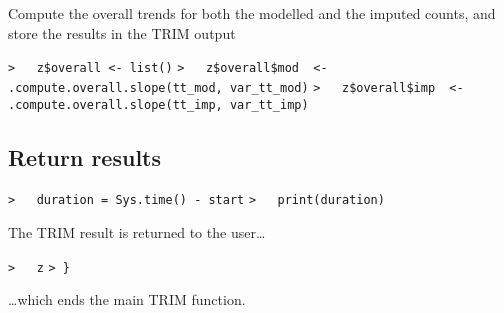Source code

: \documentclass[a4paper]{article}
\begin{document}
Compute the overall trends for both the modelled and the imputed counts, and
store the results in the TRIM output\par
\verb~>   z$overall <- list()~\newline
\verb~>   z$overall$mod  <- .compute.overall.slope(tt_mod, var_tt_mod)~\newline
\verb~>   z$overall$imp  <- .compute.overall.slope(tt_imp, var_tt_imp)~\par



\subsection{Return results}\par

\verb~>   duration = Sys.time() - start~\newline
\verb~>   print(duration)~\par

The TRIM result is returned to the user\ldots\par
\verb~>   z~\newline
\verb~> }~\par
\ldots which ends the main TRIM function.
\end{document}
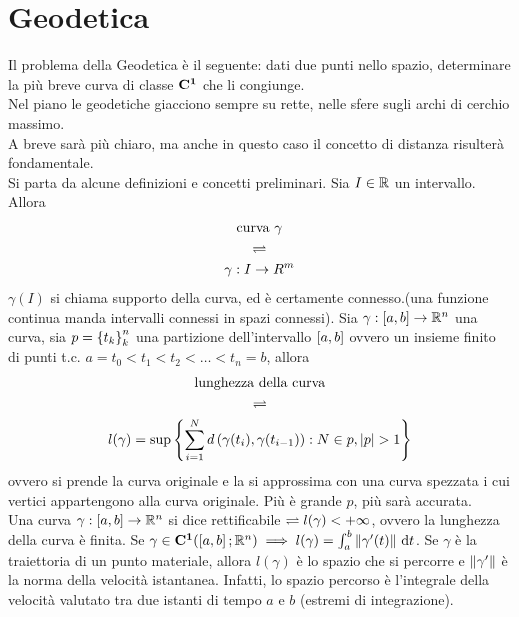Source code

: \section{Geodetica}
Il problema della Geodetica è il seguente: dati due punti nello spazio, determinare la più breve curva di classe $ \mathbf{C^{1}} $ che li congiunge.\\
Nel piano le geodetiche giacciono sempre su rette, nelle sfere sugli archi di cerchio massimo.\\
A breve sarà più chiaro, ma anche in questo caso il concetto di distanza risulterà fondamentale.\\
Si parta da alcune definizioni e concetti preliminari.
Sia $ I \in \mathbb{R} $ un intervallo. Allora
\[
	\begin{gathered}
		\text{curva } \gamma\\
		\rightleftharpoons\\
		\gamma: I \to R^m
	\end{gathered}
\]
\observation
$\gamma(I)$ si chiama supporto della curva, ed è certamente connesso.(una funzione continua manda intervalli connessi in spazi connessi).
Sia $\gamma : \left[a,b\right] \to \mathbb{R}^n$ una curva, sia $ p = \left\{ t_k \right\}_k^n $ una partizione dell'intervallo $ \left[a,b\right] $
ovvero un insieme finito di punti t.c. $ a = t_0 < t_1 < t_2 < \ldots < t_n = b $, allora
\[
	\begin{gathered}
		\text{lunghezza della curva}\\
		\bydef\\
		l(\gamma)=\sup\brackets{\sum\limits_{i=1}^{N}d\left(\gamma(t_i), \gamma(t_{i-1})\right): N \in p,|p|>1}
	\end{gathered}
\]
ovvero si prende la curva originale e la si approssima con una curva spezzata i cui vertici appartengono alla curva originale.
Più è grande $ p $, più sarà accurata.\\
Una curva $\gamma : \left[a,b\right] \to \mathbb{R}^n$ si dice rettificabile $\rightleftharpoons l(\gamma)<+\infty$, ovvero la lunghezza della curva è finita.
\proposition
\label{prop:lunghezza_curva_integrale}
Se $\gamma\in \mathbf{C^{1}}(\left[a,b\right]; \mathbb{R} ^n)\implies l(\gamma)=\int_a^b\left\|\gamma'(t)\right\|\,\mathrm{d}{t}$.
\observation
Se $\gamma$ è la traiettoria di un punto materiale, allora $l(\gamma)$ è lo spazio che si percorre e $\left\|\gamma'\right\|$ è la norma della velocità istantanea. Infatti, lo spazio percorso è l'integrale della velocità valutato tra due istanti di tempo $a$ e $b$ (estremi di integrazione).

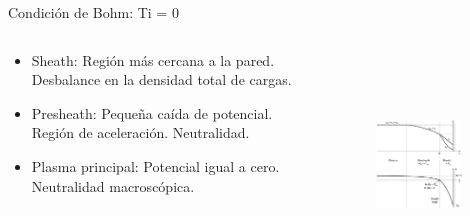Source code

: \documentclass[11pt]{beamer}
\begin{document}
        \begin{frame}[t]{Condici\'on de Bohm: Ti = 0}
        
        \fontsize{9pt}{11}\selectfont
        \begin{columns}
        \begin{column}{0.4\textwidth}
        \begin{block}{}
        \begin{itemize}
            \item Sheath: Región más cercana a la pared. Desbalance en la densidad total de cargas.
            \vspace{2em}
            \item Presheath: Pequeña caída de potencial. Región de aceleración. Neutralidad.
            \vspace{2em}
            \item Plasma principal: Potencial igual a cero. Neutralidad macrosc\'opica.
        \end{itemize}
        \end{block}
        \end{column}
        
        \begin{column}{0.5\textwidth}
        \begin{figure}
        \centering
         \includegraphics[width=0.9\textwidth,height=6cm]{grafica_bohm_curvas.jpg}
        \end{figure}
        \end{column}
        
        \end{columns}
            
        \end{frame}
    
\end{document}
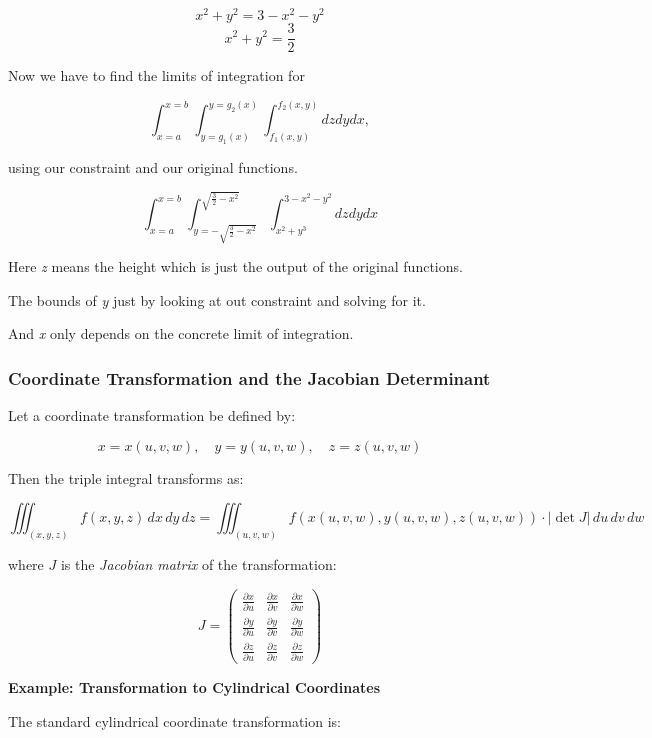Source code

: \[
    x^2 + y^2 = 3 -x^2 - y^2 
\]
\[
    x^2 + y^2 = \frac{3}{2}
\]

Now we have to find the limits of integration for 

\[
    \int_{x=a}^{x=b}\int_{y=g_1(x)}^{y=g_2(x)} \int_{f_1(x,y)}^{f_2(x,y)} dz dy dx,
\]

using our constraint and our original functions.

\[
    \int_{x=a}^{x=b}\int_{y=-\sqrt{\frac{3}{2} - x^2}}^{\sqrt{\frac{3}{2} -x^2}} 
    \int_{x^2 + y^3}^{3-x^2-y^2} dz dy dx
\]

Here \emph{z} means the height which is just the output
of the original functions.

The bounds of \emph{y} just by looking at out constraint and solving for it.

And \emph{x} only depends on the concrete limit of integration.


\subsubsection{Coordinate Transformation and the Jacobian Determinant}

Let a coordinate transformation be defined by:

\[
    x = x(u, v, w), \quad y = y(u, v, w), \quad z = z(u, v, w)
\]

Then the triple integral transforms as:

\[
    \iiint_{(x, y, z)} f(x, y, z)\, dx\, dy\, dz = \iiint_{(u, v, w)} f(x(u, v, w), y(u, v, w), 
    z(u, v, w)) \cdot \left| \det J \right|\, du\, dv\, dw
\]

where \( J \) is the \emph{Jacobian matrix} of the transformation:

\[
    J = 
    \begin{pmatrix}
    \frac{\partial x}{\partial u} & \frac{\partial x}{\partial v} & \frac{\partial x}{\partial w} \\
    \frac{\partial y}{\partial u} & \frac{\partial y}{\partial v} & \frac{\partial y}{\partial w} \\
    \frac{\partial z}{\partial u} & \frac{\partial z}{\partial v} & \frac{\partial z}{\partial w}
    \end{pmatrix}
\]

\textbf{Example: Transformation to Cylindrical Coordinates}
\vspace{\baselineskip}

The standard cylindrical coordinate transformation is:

_ _ _ _

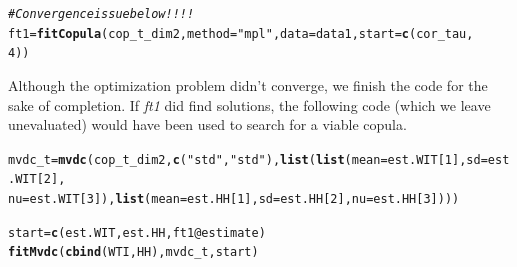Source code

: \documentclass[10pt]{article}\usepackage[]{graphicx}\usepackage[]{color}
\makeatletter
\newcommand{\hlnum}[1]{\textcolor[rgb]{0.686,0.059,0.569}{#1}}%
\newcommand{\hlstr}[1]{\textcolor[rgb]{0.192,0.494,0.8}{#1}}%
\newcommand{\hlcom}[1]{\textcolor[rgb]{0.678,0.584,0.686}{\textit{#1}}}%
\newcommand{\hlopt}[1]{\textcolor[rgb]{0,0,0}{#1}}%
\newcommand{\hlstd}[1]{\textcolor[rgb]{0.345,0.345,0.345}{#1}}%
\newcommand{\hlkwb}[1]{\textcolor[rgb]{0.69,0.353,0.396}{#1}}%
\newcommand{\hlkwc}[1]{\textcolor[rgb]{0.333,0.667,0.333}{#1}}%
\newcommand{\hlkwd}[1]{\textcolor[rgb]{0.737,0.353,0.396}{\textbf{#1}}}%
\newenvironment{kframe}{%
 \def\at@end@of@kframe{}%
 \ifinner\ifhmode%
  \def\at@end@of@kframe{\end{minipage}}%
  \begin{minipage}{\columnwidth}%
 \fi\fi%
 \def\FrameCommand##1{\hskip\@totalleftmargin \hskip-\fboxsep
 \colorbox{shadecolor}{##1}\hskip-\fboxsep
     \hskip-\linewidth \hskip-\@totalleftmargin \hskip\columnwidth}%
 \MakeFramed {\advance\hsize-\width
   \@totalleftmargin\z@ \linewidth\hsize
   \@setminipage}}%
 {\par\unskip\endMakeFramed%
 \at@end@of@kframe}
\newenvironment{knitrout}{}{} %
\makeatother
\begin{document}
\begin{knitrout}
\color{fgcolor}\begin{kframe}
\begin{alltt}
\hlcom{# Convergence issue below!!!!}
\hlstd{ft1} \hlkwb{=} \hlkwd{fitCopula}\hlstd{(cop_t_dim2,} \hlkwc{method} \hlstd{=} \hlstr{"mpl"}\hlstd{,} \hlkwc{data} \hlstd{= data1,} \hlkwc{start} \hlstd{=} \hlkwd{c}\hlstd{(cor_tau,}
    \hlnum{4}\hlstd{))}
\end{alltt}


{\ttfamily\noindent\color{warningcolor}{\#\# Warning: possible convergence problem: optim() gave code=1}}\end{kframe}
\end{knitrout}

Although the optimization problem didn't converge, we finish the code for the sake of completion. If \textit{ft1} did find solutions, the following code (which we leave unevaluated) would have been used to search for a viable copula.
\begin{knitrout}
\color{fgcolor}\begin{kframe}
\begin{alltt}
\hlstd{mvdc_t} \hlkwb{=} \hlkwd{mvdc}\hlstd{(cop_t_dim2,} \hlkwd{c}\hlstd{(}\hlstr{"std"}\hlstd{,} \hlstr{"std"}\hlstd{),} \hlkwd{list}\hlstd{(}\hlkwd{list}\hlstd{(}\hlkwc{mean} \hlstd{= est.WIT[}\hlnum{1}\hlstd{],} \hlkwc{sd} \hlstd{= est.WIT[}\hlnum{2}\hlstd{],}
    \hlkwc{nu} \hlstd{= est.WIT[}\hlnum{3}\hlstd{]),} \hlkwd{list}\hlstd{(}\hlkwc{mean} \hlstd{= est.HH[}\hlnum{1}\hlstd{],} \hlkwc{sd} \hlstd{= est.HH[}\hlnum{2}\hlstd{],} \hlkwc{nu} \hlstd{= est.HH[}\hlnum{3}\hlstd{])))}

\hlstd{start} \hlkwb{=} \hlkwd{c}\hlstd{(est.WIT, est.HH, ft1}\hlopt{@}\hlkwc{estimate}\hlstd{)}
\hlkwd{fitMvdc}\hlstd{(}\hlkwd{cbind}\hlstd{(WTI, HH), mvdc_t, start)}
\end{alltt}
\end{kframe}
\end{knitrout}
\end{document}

_ _ _ _

**The problem**
Return every line holding the word "mathbf" from the records.

**Exercise solution**
Il problema della Geodetica è il seguente: dati due punti nello spazio, determinare la più breve curva di classe $ \mathbf{C^{1}} $ che li congiunge.\\
Se $\gamma\in \mathbf{C^{1}}(\left[a,b\right]; \mathbb{R} ^n)\implies l(\gamma)=\int_a^b\left\|\gamma'(t)\right\|\,\mathrm{d}{t}$.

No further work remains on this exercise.